((

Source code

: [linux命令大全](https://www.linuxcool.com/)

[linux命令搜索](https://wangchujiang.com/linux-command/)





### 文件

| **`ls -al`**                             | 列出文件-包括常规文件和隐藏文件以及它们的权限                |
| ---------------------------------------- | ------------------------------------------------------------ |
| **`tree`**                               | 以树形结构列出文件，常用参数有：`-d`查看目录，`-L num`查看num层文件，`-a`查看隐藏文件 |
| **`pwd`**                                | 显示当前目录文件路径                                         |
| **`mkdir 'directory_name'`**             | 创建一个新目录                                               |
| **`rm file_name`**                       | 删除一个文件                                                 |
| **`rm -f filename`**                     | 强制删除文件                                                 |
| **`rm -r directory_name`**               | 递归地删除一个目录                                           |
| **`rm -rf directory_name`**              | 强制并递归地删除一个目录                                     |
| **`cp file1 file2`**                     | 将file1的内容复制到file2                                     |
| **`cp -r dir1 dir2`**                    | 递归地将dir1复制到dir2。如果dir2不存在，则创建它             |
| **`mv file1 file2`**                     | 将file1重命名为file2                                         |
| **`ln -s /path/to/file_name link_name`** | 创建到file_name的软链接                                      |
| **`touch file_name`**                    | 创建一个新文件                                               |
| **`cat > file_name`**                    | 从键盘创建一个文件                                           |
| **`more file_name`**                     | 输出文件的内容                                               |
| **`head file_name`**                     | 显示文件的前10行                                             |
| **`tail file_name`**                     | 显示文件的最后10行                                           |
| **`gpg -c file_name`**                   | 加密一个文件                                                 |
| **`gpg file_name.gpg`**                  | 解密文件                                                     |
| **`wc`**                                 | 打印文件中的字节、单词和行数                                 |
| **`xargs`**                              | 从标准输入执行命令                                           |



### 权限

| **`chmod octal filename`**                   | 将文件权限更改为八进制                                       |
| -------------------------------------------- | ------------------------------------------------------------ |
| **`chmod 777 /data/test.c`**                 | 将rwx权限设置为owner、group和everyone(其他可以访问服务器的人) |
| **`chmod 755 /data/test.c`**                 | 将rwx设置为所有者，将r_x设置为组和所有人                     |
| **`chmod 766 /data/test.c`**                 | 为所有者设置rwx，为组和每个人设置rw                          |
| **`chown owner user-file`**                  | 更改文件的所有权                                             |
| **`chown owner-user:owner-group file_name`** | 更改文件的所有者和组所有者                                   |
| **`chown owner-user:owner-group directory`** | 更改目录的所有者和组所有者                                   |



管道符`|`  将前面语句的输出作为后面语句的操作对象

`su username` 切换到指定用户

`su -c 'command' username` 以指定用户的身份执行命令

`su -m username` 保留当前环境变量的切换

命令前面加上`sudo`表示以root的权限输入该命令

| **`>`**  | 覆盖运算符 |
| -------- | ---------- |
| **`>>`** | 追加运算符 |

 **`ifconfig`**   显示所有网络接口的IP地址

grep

))

» TASK DIRECTIONS
Copy every record precisely, omitting nothing.

» ANSWER SPACE
Source code

: [linux命令大全](https://www.linuxcool.com/)

[linux命令搜索](https://wangchujiang.com/linux-command/)





### 文件

| **`ls -al`**                             | 列出文件-包括常规文件和隐藏文件以及它们的权限                |
| ---------------------------------------- | ------------------------------------------------------------ |
| **`tree`**                               | 以树形结构列出文件，常用参数有：`-d`查看目录，`-L num`查看num层文件，`-a`查看隐藏文件 |
| **`pwd`**                                | 显示当前目录文件路径                                         |
| **`mkdir 'directory_name'`**             | 创建一个新目录                                               |
| **`rm file_name`**                       | 删除一个文件                                                 |
| **`rm -f filename`**                     | 强制删除文件                                                 |
| **`rm -r directory_name`**               | 递归地删除一个目录                                           |
| **`rm -rf directory_name`**              | 强制并递归地删除一个目录                                     |
| **`cp file1 file2`**                     | 将file1的内容复制到file2                                     |
| **`cp -r dir1 dir2`**                    | 递归地将dir1复制到dir2。如果dir2不存在，则创建它             |
| **`mv file1 file2`**                     | 将file1重命名为file2                                         |
| **`ln -s /path/to/file_name link_name`** | 创建到file_name的软链接                                      |
| **`touch file_name`**                    | 创建一个新文件                                               |
| **`cat > file_name`**                    | 从键盘创建一个文件                                           |
| **`more file_name`**                     | 输出文件的内容                                               |
| **`head file_name`**                     | 显示文件的前10行                                             |
| **`tail file_name`**                     | 显示文件的最后10行                                           |
| **`gpg -c file_name`**                   | 加密一个文件                                                 |
| **`gpg file_name.gpg`**                  | 解密文件                                                     |
| **`wc`**                                 | 打印文件中的字节、单词和行数                                 |
| **`xargs`**                              | 从标准输入执行命令                                           |



### 权限

| **`chmod octal filename`**                   | 将文件权限更改为八进制                                       |
| -------------------------------------------- | ------------------------------------------------------------ |
| **`chmod 777 /data/test.c`**                 | 将rwx权限设置为owner、group和everyone(其他可以访问服务器的人) |
| **`chmod 755 /data/test.c`**                 | 将rwx设置为所有者，将r_x设置为组和所有人                     |
| **`chmod 766 /data/test.c`**                 | 为所有者设置rwx，为组和每个人设置rw                          |
| **`chown owner user-file`**                  | 更改文件的所有权                                             |
| **`chown owner-user:owner-group file_name`** | 更改文件的所有者和组所有者                                   |
| **`chown owner-user:owner-group directory`** | 更改目录的所有者和组所有者                                   |



管道符`|`  将前面语句的输出作为后面语句的操作对象

`su username` 切换到指定用户

`su -c 'command' username` 以指定用户的身份执行命令

`su -m username` 保留当前环境变量的切换

命令前面加上`sudo`表示以root的权限输入该命令

| **`>`**  | 覆盖运算符 |
| -------- | ---------- |
| **`>>`** | 追加运算符 |

 **`ifconfig`**   显示所有网络接口的IP地址

grep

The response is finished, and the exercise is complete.